I must admit here, I think, that I have liked each year of my life better than the year before. Sure, there are years that have sucked - like when my mother-in-law was diagnosed with and underwent treatment for breast cancer, so in retrospect, if I were plotting a graph with Year on one axis, and Happiness on the other, that year would have had a definite dip - but I'm not one to dwell in misery for long, and will instead find the positive (like discovering The Gathering Place for my mother-in-law and looking for ways to help her) and try to make the most of any moment (or keep busy enough to not notice).
So when I found myself thinking young drivers look too young, I didn't despair and think 'oh my, I'm so old!' I just laughed at myself for being so stunned at the concept of aging, and carried on.
My youngest child will be 5 this summer. And I'm thrilled. My husband loves the baby and toddler years, and bemoans the passing of that era (though he agrees that we're DONE!!!!!). But me? I'm not so sad. I took pictures and videos. I wrote anecdotes in my journals. I can wander down memory lane whenever I like. And I am so loving who they're becoming, loving the development of independence, and especially appreciating all the potential they have to hold interesting conversations and to share experiences (like reading the entire Harry Potter series together), that I don't regret for a minute that the years when I had to tend to their every need are ending. And really, if I miss cuddling with a baby, that's what friends are for.

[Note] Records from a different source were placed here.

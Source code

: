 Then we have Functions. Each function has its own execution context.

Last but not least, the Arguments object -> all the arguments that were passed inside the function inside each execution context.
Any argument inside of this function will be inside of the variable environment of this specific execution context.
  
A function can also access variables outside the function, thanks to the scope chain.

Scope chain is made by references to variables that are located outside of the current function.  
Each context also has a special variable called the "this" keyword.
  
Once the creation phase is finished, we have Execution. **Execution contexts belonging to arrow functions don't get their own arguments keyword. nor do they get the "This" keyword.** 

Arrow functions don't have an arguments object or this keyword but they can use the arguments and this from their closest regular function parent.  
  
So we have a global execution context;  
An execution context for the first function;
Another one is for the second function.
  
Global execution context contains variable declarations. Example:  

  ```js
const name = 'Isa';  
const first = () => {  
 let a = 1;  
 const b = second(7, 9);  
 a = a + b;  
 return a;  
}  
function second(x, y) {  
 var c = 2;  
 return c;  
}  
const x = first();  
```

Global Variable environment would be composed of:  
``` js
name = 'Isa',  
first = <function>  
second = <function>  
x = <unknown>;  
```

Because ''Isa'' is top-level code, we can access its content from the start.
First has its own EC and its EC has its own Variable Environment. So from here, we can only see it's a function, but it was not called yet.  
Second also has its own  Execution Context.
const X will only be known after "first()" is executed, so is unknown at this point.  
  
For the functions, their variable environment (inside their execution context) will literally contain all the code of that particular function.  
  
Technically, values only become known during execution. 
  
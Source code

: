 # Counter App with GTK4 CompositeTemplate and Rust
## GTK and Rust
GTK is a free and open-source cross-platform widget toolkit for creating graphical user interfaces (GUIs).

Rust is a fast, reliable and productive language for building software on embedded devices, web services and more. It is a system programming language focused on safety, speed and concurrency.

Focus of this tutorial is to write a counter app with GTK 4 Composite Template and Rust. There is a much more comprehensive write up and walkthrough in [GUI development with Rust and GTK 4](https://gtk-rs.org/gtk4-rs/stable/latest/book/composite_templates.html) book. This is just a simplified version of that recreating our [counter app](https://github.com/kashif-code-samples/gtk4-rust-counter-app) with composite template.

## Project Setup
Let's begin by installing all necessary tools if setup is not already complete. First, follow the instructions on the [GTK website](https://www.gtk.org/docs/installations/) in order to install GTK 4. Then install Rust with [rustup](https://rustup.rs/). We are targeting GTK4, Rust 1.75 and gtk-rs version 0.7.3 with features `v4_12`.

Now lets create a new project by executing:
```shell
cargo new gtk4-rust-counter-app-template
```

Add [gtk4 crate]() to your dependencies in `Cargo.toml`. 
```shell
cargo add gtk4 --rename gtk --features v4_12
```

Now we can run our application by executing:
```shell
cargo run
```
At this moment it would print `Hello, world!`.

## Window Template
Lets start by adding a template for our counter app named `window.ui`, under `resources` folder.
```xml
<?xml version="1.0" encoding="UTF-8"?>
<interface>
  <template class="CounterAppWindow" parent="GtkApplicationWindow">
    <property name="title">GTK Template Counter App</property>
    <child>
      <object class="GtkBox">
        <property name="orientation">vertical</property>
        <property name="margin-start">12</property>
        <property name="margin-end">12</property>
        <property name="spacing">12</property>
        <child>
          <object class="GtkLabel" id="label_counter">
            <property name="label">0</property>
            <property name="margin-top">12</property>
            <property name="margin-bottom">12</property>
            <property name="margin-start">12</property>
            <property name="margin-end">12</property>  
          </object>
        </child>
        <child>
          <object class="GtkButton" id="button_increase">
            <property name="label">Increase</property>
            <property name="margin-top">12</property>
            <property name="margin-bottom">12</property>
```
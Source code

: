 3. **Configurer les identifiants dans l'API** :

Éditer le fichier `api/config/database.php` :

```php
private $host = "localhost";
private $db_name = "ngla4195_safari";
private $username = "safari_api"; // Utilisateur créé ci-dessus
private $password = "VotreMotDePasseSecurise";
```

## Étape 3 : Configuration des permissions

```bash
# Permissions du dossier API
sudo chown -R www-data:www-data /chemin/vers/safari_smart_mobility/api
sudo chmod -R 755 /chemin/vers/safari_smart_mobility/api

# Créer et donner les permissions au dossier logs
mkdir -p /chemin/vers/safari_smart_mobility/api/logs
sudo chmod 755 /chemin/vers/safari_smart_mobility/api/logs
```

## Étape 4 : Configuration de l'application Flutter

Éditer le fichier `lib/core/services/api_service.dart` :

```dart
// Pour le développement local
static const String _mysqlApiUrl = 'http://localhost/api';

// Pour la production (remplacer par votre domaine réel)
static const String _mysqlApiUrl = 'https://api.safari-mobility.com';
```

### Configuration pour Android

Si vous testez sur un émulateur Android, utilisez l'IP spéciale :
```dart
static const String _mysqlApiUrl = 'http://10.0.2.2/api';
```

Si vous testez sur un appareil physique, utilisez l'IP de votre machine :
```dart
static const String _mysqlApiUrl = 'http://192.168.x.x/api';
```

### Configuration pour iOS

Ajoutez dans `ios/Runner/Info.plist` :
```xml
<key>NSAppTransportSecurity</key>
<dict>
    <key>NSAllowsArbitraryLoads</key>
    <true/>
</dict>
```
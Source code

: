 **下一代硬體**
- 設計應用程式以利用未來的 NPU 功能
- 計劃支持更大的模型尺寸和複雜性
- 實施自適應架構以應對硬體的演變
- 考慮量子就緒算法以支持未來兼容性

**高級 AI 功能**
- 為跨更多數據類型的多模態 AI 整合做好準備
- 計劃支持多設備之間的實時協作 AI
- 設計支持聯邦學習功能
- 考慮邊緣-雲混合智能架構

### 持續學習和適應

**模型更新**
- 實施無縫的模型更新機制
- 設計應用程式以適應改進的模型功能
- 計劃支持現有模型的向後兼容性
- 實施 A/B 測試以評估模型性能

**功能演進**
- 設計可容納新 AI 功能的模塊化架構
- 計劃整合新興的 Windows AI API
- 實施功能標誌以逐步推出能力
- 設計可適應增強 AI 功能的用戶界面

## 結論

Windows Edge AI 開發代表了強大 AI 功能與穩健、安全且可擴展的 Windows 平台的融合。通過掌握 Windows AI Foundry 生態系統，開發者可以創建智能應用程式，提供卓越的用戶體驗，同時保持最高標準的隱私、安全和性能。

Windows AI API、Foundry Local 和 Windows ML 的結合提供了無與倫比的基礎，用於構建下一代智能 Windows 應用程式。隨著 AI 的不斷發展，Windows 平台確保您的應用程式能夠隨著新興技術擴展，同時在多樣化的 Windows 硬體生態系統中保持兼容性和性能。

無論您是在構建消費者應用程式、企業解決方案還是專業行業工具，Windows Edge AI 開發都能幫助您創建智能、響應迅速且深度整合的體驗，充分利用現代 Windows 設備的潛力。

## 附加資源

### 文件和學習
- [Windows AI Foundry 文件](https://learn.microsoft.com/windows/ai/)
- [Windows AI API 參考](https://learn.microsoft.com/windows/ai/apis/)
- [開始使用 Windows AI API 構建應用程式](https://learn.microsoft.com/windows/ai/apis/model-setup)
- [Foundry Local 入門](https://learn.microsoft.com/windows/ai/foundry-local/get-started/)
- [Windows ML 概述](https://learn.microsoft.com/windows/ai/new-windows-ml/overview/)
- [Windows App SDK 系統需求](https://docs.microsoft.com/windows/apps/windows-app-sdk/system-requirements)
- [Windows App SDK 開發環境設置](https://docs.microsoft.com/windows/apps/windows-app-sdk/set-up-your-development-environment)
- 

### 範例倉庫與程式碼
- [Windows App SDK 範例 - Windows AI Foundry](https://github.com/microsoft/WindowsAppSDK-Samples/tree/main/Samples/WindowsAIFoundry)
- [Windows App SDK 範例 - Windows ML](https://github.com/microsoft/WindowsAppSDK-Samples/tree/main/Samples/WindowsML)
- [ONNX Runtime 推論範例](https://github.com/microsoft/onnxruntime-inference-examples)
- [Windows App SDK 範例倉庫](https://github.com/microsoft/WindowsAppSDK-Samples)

We had a couple come over for dinner earlier this week with their 5 month old. The mom was feeling bad because they happened to have come during the baby's Witching Hour (in our house, that was roughly 6-8pm, leading up to bedtime. That was roughly the same for this kid). She kept apologizing about all the crying and fussing, until I reassured her that for me, as a mom of 3, I just fully appreciate that it's "not my kid". It truly doesn't bother me at all when someone else's kid cries or fusses. I'm happy to help, and I feel bad for the kid and parents being miserable, but it certainly doesn't bother or annoy or irritate or irk me at all. It's not my kid; my kids don't need me at the moment; I can relax. I can CHOOSE what to do with my moment. Mind you, I do spend most of my week "choosing" to go drive the kids around the Greater Cleveland Area to soccer practice/games, doctor's appointments, and/or school functions, but that's beside the point.
Nonetheless, while I have been thoroughly enjoying, for the past year or so, being able to hop in a car with my boys and just take off on a whim, without having to worry about packing a diaper bag or snacks or anything, it was a strange feeling earlier today when I drove past someone pushing a stroller and realized, not just that I no longer have one or need one (a stroller), but also that I probably don't know this person, because most of my friends are post-stroller. The mom looked young to me. Not teenage-mom young, but mid-twenties young. I moved here ten years ago, seven months pregnant with my first child. Until now, I equated Cleveland Heights with being a mom, and even if I didn't recognize someone pushing a stroller, I knew that somehow I was connected to that person - either through the Heights Parent Center, one of my neighbors, (later) through my kid's school, or just from living in the area. But now, while I still do know some stroller-pushers, I am no longer part of their ranks. I am now officially a Sophomore Parent.
And no, I don't know when I'll move up next. I'll let you know when I get there.